Budget Veto Sends Conn. Lawmakers Back to Drawing Board
Connecticut lawmakers went back to the drawing board last week to devise a new state budget following a veto by Gov. Lowell P. Weicker Jr. of a plan that had ignored his call for the state's first tax on personal income.
Legislative leaders convened a special session last week in hopes of fashioning a new budget proposal by the end of June.
Observers said chances were increasing that any new plan would contain some sort of personal-income levy, which the Governor and others have argued is essential to putting the state's troubled fiscal house in order.
The other option--mustering the two-thirds majorities in both chambers needed to override Mr. Weicker's veto--was generally regarded as impossible. The budget plan had passed the House by a vote of 77 to 71, and the Senate by a vote of 22 to 14.
Moreover, the bipartisan coalition of legislators opposed to the income tax appeared to come apart last week as one of its key members, Cornelius O'Leary, the Senate majority leader, signaled a willingness to compromise with the Governor by proposing an income-tax plan of his own.
"We are facing a potential deadlock," Senator O'Leary said. "I think the merit of my plan is that it has some appeal to both sides."
Budget Plan's Fairness Faulted
The vetoed budget, which called for spending of $7.7 billion, was designed to address a projected revenue shortfall of about $2.7 billion over the next 13 months.
Instead of the Governor's proposed income tax, the measure had sought to raise $960 million in new revenue by expanding taxes on sales and corporations and by creating some entirely new taxes on mortgages and other items.
"The package which the Governor vetoed was designed to put together an answer to Connecticut's budget problems based on our traditional tax plan," Mr. O'Leary said. "Connecticut is called the Land of Steady Habits, and I felt that people did not want to break into the income-tax area."
But Governor Weicker, who was elected last fall as an independent, rejected the plan as unfair to the poor and likely to hurt business in the economically struggling state.
"It is not the nearly one billion dollars in new taxes that flaws this budget," Mr. Weicker said. "Rather, it is the system of collection that does not take kindly to the tests of efficacy and fairness."
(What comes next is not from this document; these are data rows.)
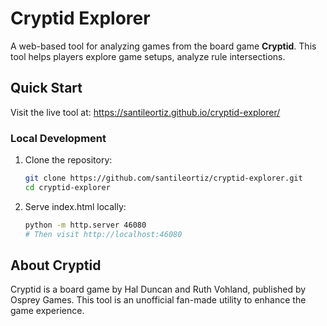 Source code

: # Cryptid Explorer

A web-based tool for analyzing games from the board game **Cryptid**. This tool
helps players explore game setups, analyze rule intersections.

## Quick Start

Visit the live tool at: <https://santileortiz.github.io/cryptid-explorer/>

### Local Development

1. Clone the repository:

   ```bash
   git clone https://github.com/santileortiz/cryptid-explorer.git
   cd cryptid-explorer
   ```

2. Serve index.html locally:

   ```bash
   python -m http.server 46080
   # Then visit http://localhost:46080
   ```

## About Cryptid

Cryptid is a board game by Hal Duncan and Ruth Vohland, published by Osprey
Games. This tool is an unofficial fan-made utility to enhance the game
experience.
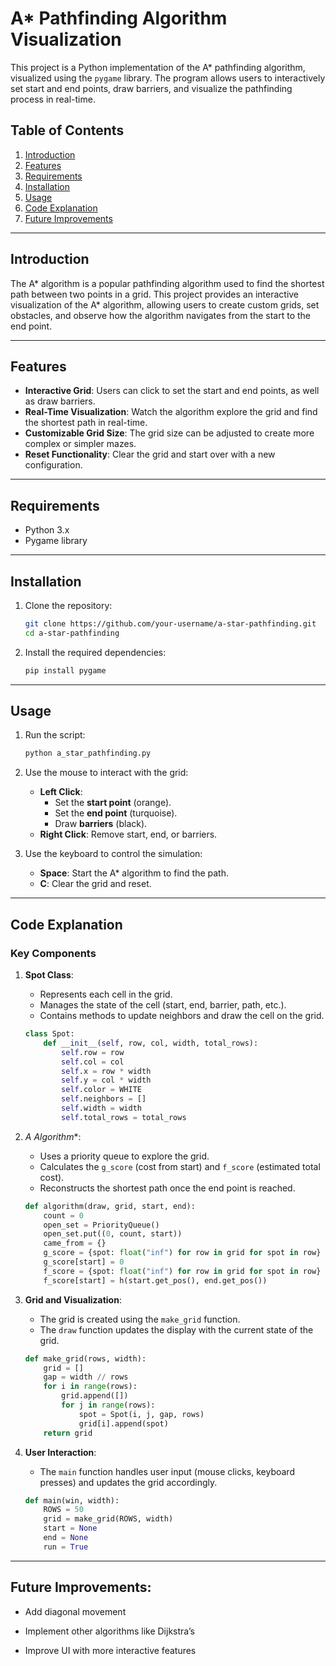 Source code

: # A* Pathfinding Algorithm Visualization

This project is a Python implementation of the A* pathfinding algorithm, visualized using the `pygame` library. The program allows users to interactively set start and end points, draw barriers, and visualize the pathfinding process in real-time.

## Table of Contents
1. [Introduction](#introduction)
2. [Features](#features)
3. [Requirements](#requirements)
4. [Installation](#installation)
5. [Usage](#usage)
6. [Code Explanation](#code-explanation)
7. [Future Improvements](#FutureImprovements)

---

## Introduction

The A* algorithm is a popular pathfinding algorithm used to find the shortest path between two points in a grid. This project provides an interactive visualization of the A* algorithm, allowing users to create custom grids, set obstacles, and observe how the algorithm navigates from the start to the end point.

---

## Features

- **Interactive Grid**: Users can click to set the start and end points, as well as draw barriers.
- **Real-Time Visualization**: Watch the algorithm explore the grid and find the shortest path in real-time.
- **Customizable Grid Size**: The grid size can be adjusted to create more complex or simpler mazes.
- **Reset Functionality**: Clear the grid and start over with a new configuration.

---

## Requirements

- Python 3.x
- Pygame library

---

## Installation

1. Clone the repository:
   ```bash
   git clone https://github.com/your-username/a-star-pathfinding.git
   cd a-star-pathfinding
   ```

2. Install the required dependencies:
   ```bash
   pip install pygame
   ```

---

## Usage

1. Run the script:
   ```bash
   python a_star_pathfinding.py
   ```

2. Use the mouse to interact with the grid:
   - **Left Click**:
     - Set the **start point** (orange).
     - Set the **end point** (turquoise).
     - Draw **barriers** (black).
   - **Right Click**: Remove start, end, or barriers.

3. Use the keyboard to control the simulation:
   - **Space**: Start the A* algorithm to find the path.
   - **C**: Clear the grid and reset.

---

## Code Explanation

### Key Components

1. **Spot Class**:
   - Represents each cell in the grid.
   - Manages the state of the cell (start, end, barrier, path, etc.).
   - Contains methods to update neighbors and draw the cell on the grid.

   ```python
   class Spot:
       def __init__(self, row, col, width, total_rows):
           self.row = row
           self.col = col
           self.x = row * width
           self.y = col * width
           self.color = WHITE
           self.neighbors = []
           self.width = width
           self.total_rows = total_rows
   ```

2. **A* Algorithm**:
   - Uses a priority queue to explore the grid.
   - Calculates the `g_score` (cost from start) and `f_score` (estimated total cost).
   - Reconstructs the shortest path once the end point is reached.

   ```python
   def algorithm(draw, grid, start, end):
       count = 0
       open_set = PriorityQueue()
       open_set.put((0, count, start))
       came_from = {}
       g_score = {spot: float("inf") for row in grid for spot in row}
       g_score[start] = 0
       f_score = {spot: float("inf") for row in grid for spot in row}
       f_score[start] = h(start.get_pos(), end.get_pos())
   ```

3. **Grid and Visualization**:
   - The grid is created using the `make_grid` function.
   - The `draw` function updates the display with the current state of the grid.

   ```python
   def make_grid(rows, width):
       grid = []
       gap = width // rows
       for i in range(rows):
           grid.append([])
           for j in range(rows):
               spot = Spot(i, j, gap, rows)
               grid[i].append(spot)
       return grid
   ```

4. **User Interaction**:
   - The `main` function handles user input (mouse clicks, keyboard presses) and updates the grid accordingly.

   ```python
   def main(win, width):
       ROWS = 50
       grid = make_grid(ROWS, width)
       start = None
       end = None
       run = True
   ```

---

## **Future Improvements**:

- Add diagonal movement

- Implement other algorithms like Dijkstra’s

- Improve UI with more interactive features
The budget plan would have required those earning $40,000 or less per year to pay progressively more in taxes, the Governor contended, while allowing those earning more than $40,000 to pay progressively less. It also would have deterred businesses enough to "make a cyclical recession chronic," he said.
In his February budget address, Mr. Weicker had called for a 6 percent tax on income in excess of $12,500 for single filers and $25,000 for those filing joint returns. (See Education Week, Feb. 27, 1991.)
To soften the impact of the income tax, Mr. Weicker proposed cutting the sales tax from 8 percent to 4.25 percent, while expanding the sales-tax base to cover such goods and services as gasoline, newspapers, clothing, and movies.
Targeting the Rich
The plan announced by Senator O'Leary in response to the Governor's veto called for a flat 9 percent tax to be imposed on income over $100,000 for joint returns or $75,000 for individuals.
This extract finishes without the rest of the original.